- SOURCE MATERIAL -
══════════

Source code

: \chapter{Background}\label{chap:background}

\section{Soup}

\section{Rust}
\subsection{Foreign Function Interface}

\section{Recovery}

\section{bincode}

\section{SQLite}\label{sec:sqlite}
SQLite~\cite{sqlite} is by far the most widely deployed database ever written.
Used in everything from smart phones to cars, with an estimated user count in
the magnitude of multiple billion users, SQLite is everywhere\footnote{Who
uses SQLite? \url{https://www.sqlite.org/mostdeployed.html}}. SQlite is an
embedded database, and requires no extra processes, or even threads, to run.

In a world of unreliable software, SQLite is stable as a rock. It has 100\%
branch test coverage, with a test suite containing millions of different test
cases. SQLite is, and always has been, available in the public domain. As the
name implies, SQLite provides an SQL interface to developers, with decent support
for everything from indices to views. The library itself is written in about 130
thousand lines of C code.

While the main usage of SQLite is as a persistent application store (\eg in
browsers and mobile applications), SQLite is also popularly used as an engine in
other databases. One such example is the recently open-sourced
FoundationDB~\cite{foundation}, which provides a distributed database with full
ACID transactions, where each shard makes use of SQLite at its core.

══════════

- WORK REQUIRED -
Repeat every line of the material exactly.

- OUTPUT OF THE TASK -
Source code

: \chapter{Background}\label{chap:background}

\section{Soup}

\section{Rust}
\subsection{Foreign Function Interface}

\section{Recovery}

\section{bincode}

\section{SQLite}\label{sec:sqlite}
SQLite~\cite{sqlite} is by far the most widely deployed database ever written.
Used in everything from smart phones to cars, with an estimated user count in
the magnitude of multiple billion users, SQLite is everywhere\footnote{Who
uses SQLite? \url{https://www.sqlite.org/mostdeployed.html}}. SQlite is an
embedded database, and requires no extra processes, or even threads, to run.

In a world of unreliable software, SQLite is stable as a rock. It has 100\%
branch test coverage, with a test suite containing millions of different test
cases. SQLite is, and always has been, available in the public domain. As the
name implies, SQLite provides an SQL interface to developers, with decent support
for everything from indices to views. The library itself is written in about 130
thousand lines of C code.

While the main usage of SQLite is as a persistent application store (\eg in
browsers and mobile applications), SQLite is also popularly used as an engine in
other databases. One such example is the recently open-sourced
FoundationDB~\cite{foundation}, which provides a distributed database with full
ACID transactions, where each shard makes use of SQLite at its core.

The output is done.